Manual recovery: Change user IDs with strict security policies

Overview Copied

Important
Please contact ITRS Support for guidance before performing this procedure.

This procedure is applicable in the following scenarios:

You need to change runAsUser on an existing installation.
Your cluster enforces Pod Security Standards (PSS) or implements Gatekeeper or Kyverno policies.
The ownership migration requires privileged operations that conflict with your security policies.

Changing the runAsUser requires updating file ownership on all persistent volumes used by the database. This operation involves running privileged jobs (as root with elevated capabilities) to modify file ownership. These jobs cannot run while strict security policies are enforced, so it is important to temporarily relax relevant policies during the migration process.

Migration consideration Copied

Plan for downtime — database pods will restart during the migration.
Large databases — migration time increases with data size (can take 10+ minutes for large datasets).
Security window — minimize time with relaxed policies, complete procedure as quickly as possible.
Schedule appropriately — perform during maintenance window.
Alternative approach — deploy a fresh installation with correct UIDs if feasible.

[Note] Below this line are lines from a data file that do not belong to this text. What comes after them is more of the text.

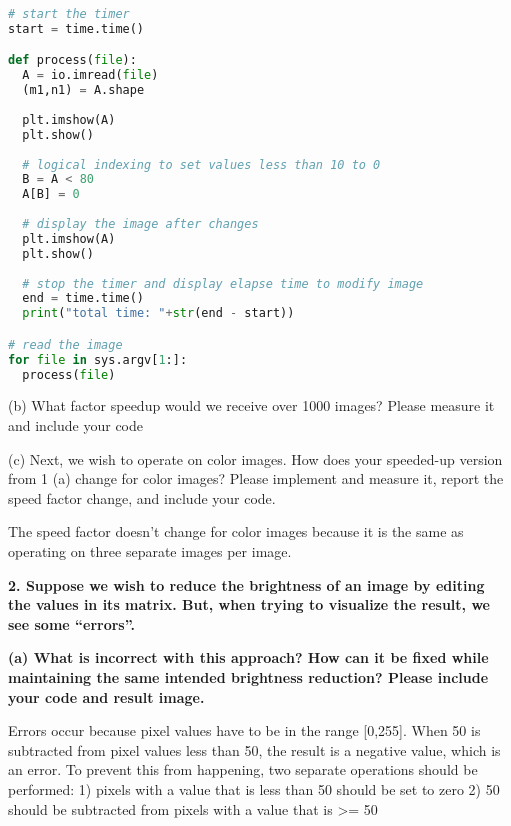 \documentclass[12pt]{article}
\begin{document}
% 

\begin{lstlisting}[frame=single,language=Python,caption=Logical Indexing of Greyscale Image\label{code:Grayscale}]
# start the timer
start = time.time()

def process(file):
  A = io.imread(file)
  (m1,n1) = A.shape
  
  plt.imshow(A)
  plt.show()
  
  # logical indexing to set values less than 10 to 0
  B = A < 80
  A[B] = 0
  
  # display the image after changes
  plt.imshow(A)
  plt.show()
  
  # stop the timer and display elapse time to modify image
  end = time.time()
  print("total time: "+str(end - start))

# read the image
for file in sys.argv[1:]:
  process(file)
\end{lstlisting}




(b) What factor speedup would we receive over 1000 images? Please measure it
and include your code




(c) Next, we wish to operate on color images. How does your speeded-up version
from 1 (a) change for color images? Please implement and measure it, report
the speed factor change, and include your code.

The speed factor doesn't change for color images because it is the same 
as operating on three separate images per image. 

\newpage
\textbf{2. Suppose we wish to reduce the brightness of an image by editing the values in its
matrix. But, when trying to visualize the result, we see some “errors”.}

\textbf{(a) What is incorrect with this approach? How can it be fixed while maintaining
the same intended brightness reduction? Please include your code and result
image.}

Errors occur because pixel values have to be in the range [0,255]. When 50
is subtracted from pixel values less than 50, the result is a negative value, 
which is an error. To prevent this from happening, two separate operations should
be performed: 
  1) pixels with a value that is less than 50 should be set to zero
  2) 50 should be subtracted from pixels with a value that is >= 50
\end{document}
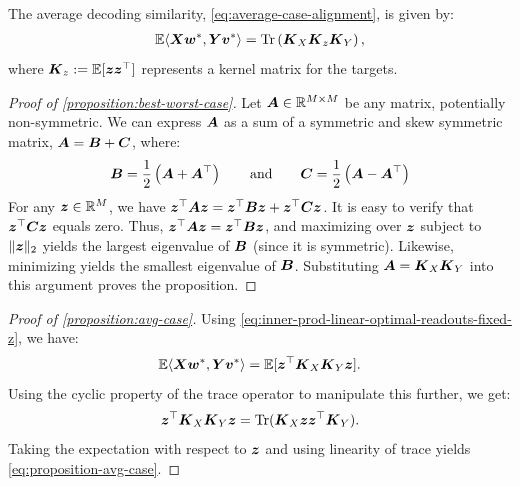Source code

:\begin{proposition}
\label{proposition:avg-case}
The average decoding similarity, \cref{eq:average-case-alignment}, is given by:
\begin{align}
\label{eq:proposition-avg-case}
\expect \langle \mbX \mbw^*, \mbY \mbv^* \rangle =
\Tr \left( \mbK_X \mbK_z \mbK_Y \right),
\end{align}
where $\mbK_z:=\E[\mbz\mbz^\top]$ represents a kernel matrix for the targets.
\end{proposition}

\begin{proof}[Proof of \cref{proposition:best-worst-case}]
Let $\mbA \in \reals^{M \times M}$ be any matrix, potentially non-symmetric.
We can express $\mbA$ as a sum of a symmetric and skew symmetric matrix, $\mbA = \mbB + \mbC$, where:
\begin{equation}
\mbB = \frac{1}{2}\left ( \mbA + \mbA^\top \right) \qquad \text{and} \qquad \mbC = \frac{1}{2}\left ( \mbA - \mbA^\top \right)
\end{equation}
For any $\mbz \in \reals^M$, we have $\mbz^\top \mbA \mbz = \mbz^\top \mbB \mbz + \mbz^\top \mbC \mbz$.
It is easy to verify that $\mbz^\top \mbC \mbz$ equals zero.
Thus, $\mbz^\top \mbA \mbz = \mbz^\top \mbB \mbz$, and maximizing over $\mbz$ subject to $\Vert \mbz \Vert_2$ yields the largest eigenvalue of $\mbB$ (since it is symmetric).
Likewise, minimizing yields the smallest eigenvalue of $\mbB$.
Substituting $\mbA = \mbK_X \mbK_Y$ into this argument proves the proposition.
\end{proof}

\begin{proof}[Proof of \cref{proposition:avg-case}]
Using \cref{eq:inner-prod-linear-optimal-readouts-fixed-z}, we have:
\begin{equation*} 
\expect \langle \mbX \mbw^*, \mbY \mbv^* \rangle = \expect [\mbz^\top \mbK_X \mbK_Y \mbz ].
\end{equation*}
Using the cyclic property of the trace operator to manipulate this further, we get:
\begin{equation*}
\mbz^\top \mbK_X \mbK_Y \mbz  = \Tr( \mbK_X\mbz\mbz^\top\mb \mbK_Y).
\end{equation*}
Taking the expectation with respect to $\mbz$ and using linearity of trace yields \cref{eq:proposition-avg-case}.
\end{proof}




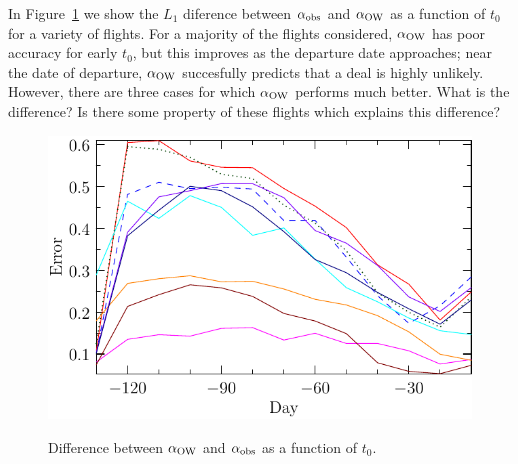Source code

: \documentclass{article}
\def\aow{\alpha_{\rm{OW}}}
\def\aobs{\alpha_{\rm{obs}}}
\begin{document}
In Figure~\ref{plotA0} we show the $L_1$ diference between $\aobs$ and
$\aow$ as a function of $t_0$ for a variety of flights.  For a
majority of the flights considered, $\aow$ has poor accuracy for early
$t_0$, but this improves as the departure date approaches; near the
date of departure, $\aow$ succesfully predicts that a deal is highly
unlikely.  However, there are three cases for which $\aow$ performs
much better.  What is the difference?  Is there some property of these
flights which explains this difference?
\begin{figure}
  \begin{center}
    \includegraphics{pdf/plotA0}
    \label{plotA0}
    \caption{Difference between $\alpha_{\rm{OW}}$ and
      $\alpha_{\rm{obs}}$ as a function of $t_0$.}
  \end{center}
\end{figure}
\end{document}
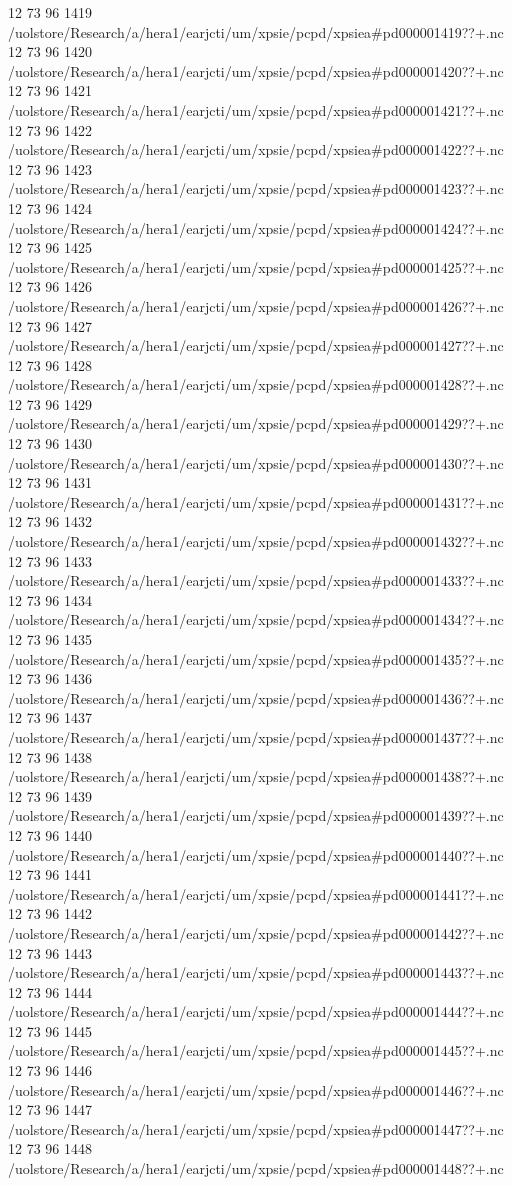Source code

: 12 73 96
1419
/uolstore/Research/a/hera1/earjcti/um/xpsie/pcpd/xpsiea#pd000001419??+.nc
12 73 96
1420
/uolstore/Research/a/hera1/earjcti/um/xpsie/pcpd/xpsiea#pd000001420??+.nc
12 73 96
1421
/uolstore/Research/a/hera1/earjcti/um/xpsie/pcpd/xpsiea#pd000001421??+.nc
12 73 96
1422
/uolstore/Research/a/hera1/earjcti/um/xpsie/pcpd/xpsiea#pd000001422??+.nc
12 73 96
1423
/uolstore/Research/a/hera1/earjcti/um/xpsie/pcpd/xpsiea#pd000001423??+.nc
12 73 96
1424
/uolstore/Research/a/hera1/earjcti/um/xpsie/pcpd/xpsiea#pd000001424??+.nc
12 73 96
1425
/uolstore/Research/a/hera1/earjcti/um/xpsie/pcpd/xpsiea#pd000001425??+.nc
12 73 96
1426
/uolstore/Research/a/hera1/earjcti/um/xpsie/pcpd/xpsiea#pd000001426??+.nc
12 73 96
1427
/uolstore/Research/a/hera1/earjcti/um/xpsie/pcpd/xpsiea#pd000001427??+.nc
12 73 96
1428
/uolstore/Research/a/hera1/earjcti/um/xpsie/pcpd/xpsiea#pd000001428??+.nc
12 73 96
1429
/uolstore/Research/a/hera1/earjcti/um/xpsie/pcpd/xpsiea#pd000001429??+.nc
12 73 96
1430
/uolstore/Research/a/hera1/earjcti/um/xpsie/pcpd/xpsiea#pd000001430??+.nc
12 73 96
1431
/uolstore/Research/a/hera1/earjcti/um/xpsie/pcpd/xpsiea#pd000001431??+.nc
12 73 96
1432
/uolstore/Research/a/hera1/earjcti/um/xpsie/pcpd/xpsiea#pd000001432??+.nc
12 73 96
1433
/uolstore/Research/a/hera1/earjcti/um/xpsie/pcpd/xpsiea#pd000001433??+.nc
12 73 96
1434
/uolstore/Research/a/hera1/earjcti/um/xpsie/pcpd/xpsiea#pd000001434??+.nc
12 73 96
1435
/uolstore/Research/a/hera1/earjcti/um/xpsie/pcpd/xpsiea#pd000001435??+.nc
12 73 96
1436
/uolstore/Research/a/hera1/earjcti/um/xpsie/pcpd/xpsiea#pd000001436??+.nc
12 73 96
1437
/uolstore/Research/a/hera1/earjcti/um/xpsie/pcpd/xpsiea#pd000001437??+.nc
12 73 96
1438
/uolstore/Research/a/hera1/earjcti/um/xpsie/pcpd/xpsiea#pd000001438??+.nc
12 73 96
1439
/uolstore/Research/a/hera1/earjcti/um/xpsie/pcpd/xpsiea#pd000001439??+.nc
12 73 96
1440
/uolstore/Research/a/hera1/earjcti/um/xpsie/pcpd/xpsiea#pd000001440??+.nc
12 73 96
1441
/uolstore/Research/a/hera1/earjcti/um/xpsie/pcpd/xpsiea#pd000001441??+.nc
12 73 96
1442
/uolstore/Research/a/hera1/earjcti/um/xpsie/pcpd/xpsiea#pd000001442??+.nc
12 73 96
1443
/uolstore/Research/a/hera1/earjcti/um/xpsie/pcpd/xpsiea#pd000001443??+.nc
12 73 96
1444
/uolstore/Research/a/hera1/earjcti/um/xpsie/pcpd/xpsiea#pd000001444??+.nc
12 73 96
1445
/uolstore/Research/a/hera1/earjcti/um/xpsie/pcpd/xpsiea#pd000001445??+.nc
12 73 96
1446
/uolstore/Research/a/hera1/earjcti/um/xpsie/pcpd/xpsiea#pd000001446??+.nc
12 73 96
1447
/uolstore/Research/a/hera1/earjcti/um/xpsie/pcpd/xpsiea#pd000001447??+.nc
12 73 96
1448
/uolstore/Research/a/hera1/earjcti/um/xpsie/pcpd/xpsiea#pd000001448??+.nc
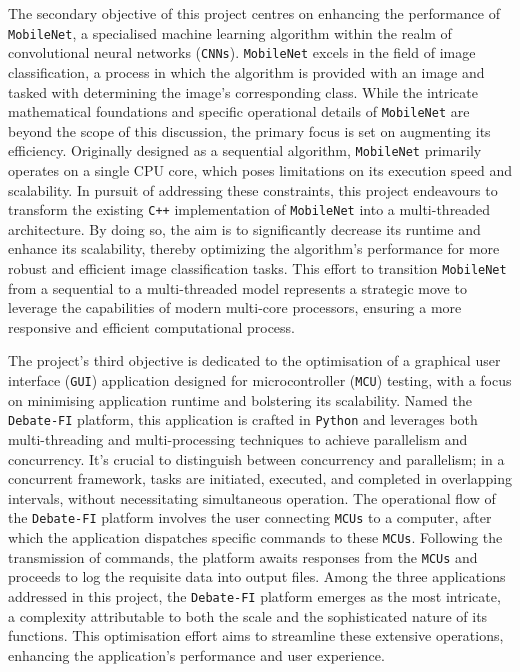 \documentclass[12pt]{article}
\begin{document}
The secondary objective of this project centres on enhancing the performance of \texttt{MobileNet}, a specialised machine learning algorithm within the realm of convolutional neural networks (\texttt{CNNs}). \texttt{MobileNet} excels in the field of image classification, a process in which the algorithm is provided with an image and tasked with determining the image's corresponding class. While the intricate mathematical foundations and specific operational details of \texttt{MobileNet} are beyond the scope of this discussion, the primary focus is set on augmenting its efficiency. Originally designed as a sequential algorithm, \texttt{MobileNet} primarily operates on a single CPU core, which poses limitations on its execution speed and scalability. In pursuit of addressing these constraints, this project endeavours to transform the existing \texttt{C++} implementation of \texttt{MobileNet} into a multi-threaded architecture. By doing so, the aim is to significantly decrease its runtime and enhance its scalability, thereby optimizing the algorithm's performance for more robust and efficient image classification tasks. This effort to transition \texttt{MobileNet} from a sequential to a multi-threaded model represents a strategic move to leverage the capabilities of modern multi-core processors, ensuring a more responsive and efficient computational process.

The project's third objective is dedicated to the optimisation of a graphical user interface (\texttt{GUI}) application designed for microcontroller (\texttt{MCU}) testing, with a focus on minimising application runtime and bolstering its scalability. Named the \texttt{Debate-FI} platform, this application is crafted in \texttt{Python} and leverages both multi-threading and multi-processing techniques to achieve parallelism and concurrency. It's crucial to distinguish between concurrency and parallelism; in a concurrent framework, tasks are initiated, executed, and completed in overlapping intervals, without necessitating simultaneous operation. The operational flow of the \texttt{Debate-FI} platform involves the user connecting \texttt{MCUs} to a computer, after which the application dispatches specific commands to these \texttt{MCUs}. Following the transmission of commands, the platform awaits responses from the \texttt{MCUs} and proceeds to log the requisite data into output files. Among the three applications addressed in this project, the \texttt{Debate-FI} platform emerges as the most intricate, a complexity attributable to both the scale and the sophisticated nature of its functions. This optimisation effort aims to streamline these extensive operations, enhancing the application's performance and user experience.
\end{document}
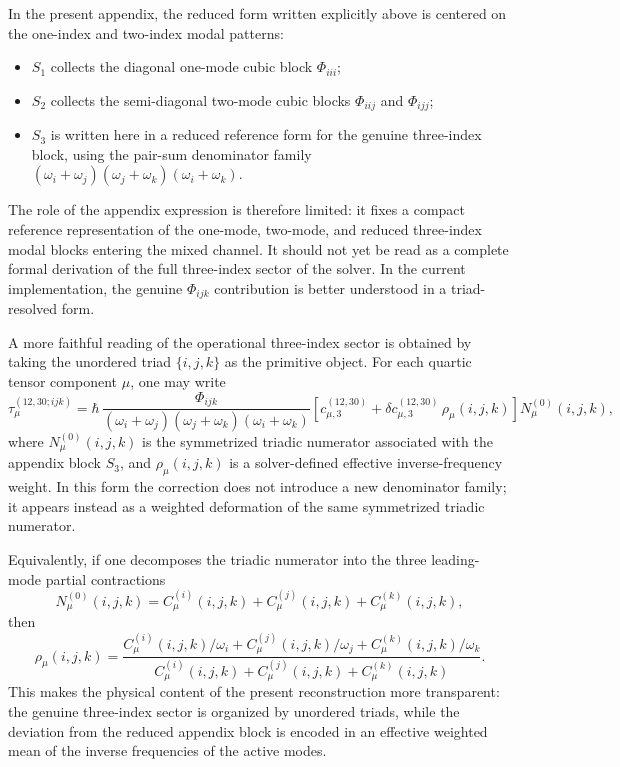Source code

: \documentclass[aip,jcp,reprint]{revtex4-2}
\begin{document}
\begin{widetext}
In the present appendix, the reduced form written explicitly above is
centered on the one-index and two-index modal patterns:
\begin{itemize}
\item $S_1$ collects the diagonal one-mode cubic block $\Phi_{iii}$;
\item $S_2$ collects the semi-diagonal two-mode cubic blocks
      $\Phi_{iij}$ and $\Phi_{ijj}$;
\item $S_3$ is written here in a reduced reference form for the genuine
      three-index block, using the pair-sum denominator family
      $(\omega_i+\omega_j)(\omega_j+\omega_k)(\omega_i+\omega_k)$.
\end{itemize}

The role of the appendix expression is therefore limited: it fixes a
compact reference representation of the one-mode, two-mode, and reduced
three-index modal blocks entering the mixed channel. It should not yet
be read as a complete formal derivation of the full three-index sector
of the solver. In the current implementation, the genuine
$\Phi_{ijk}$ contribution is better understood in a triad-resolved form.

A more faithful reading of the operational three-index sector is obtained
by taking the unordered triad $\{i,j,k\}$ as the primitive object. For
each quartic tensor component $\mu$, one may write
\begin{equation}
\tau^{(12,30;ijk)}_\mu
=
\hbar\,
\frac{\Phi_{ijk}}
     {(\omega_i+\omega_j)(\omega_j+\omega_k)(\omega_i+\omega_k)}
\left[
c^{(12,30)}_{\mu,3}
+ \delta c^{(12,30)}_{\mu,3}\,\rho_\mu(i,j,k)
\right]
N^{(0)}_\mu(i,j,k),
\end{equation}
where $N^{(0)}_\mu(i,j,k)$ is the symmetrized triadic numerator associated
with the appendix block $S_3$, and $\rho_\mu(i,j,k)$ is a solver-defined
effective inverse-frequency weight. In this form the correction does not
introduce a new denominator family; it appears instead as a weighted
deformation of the same symmetrized triadic numerator.

Equivalently, if one decomposes the triadic numerator into the three
leading-mode partial contractions
\begin{equation}
N^{(0)}_\mu(i,j,k)=
C^{(i)}_\mu(i,j,k)+C^{(j)}_\mu(i,j,k)+C^{(k)}_\mu(i,j,k),
\end{equation}
then
\begin{equation}
\rho_\mu(i,j,k)=
\frac{
C^{(i)}_\mu(i,j,k)/\omega_i+
C^{(j)}_\mu(i,j,k)/\omega_j+
C^{(k)}_\mu(i,j,k)/\omega_k
}{
C^{(i)}_\mu(i,j,k)+
C^{(j)}_\mu(i,j,k)+
C^{(k)}_\mu(i,j,k)
}.
\end{equation}
This makes the physical content of the present reconstruction more
transparent: the genuine three-index sector is organized by unordered
triads, while the deviation from the reduced appendix block is encoded in
an effective weighted mean of the inverse frequencies of the active
modes.


\end{widetext}
\end{document}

Why is this procedure necessary? Copied

Database services (PostgreSQL, TimescaleDB, etcd, and Kafka) require data directories to be owned by the UID running the process. When changing runAsUser, you must thoroughly update file ownership on all persistent volumes. This operation:

Must run as root.
Requires elevated Linux capabilities (CHOWN, FOWNER, DAC_OVERRIDE)
Takes time proportional to the volume data size.
Cannot execute while strict security policies are enforced.

As a best practice, set the correct runAsUser and fsGroup during initial deployment to avoid this complexity.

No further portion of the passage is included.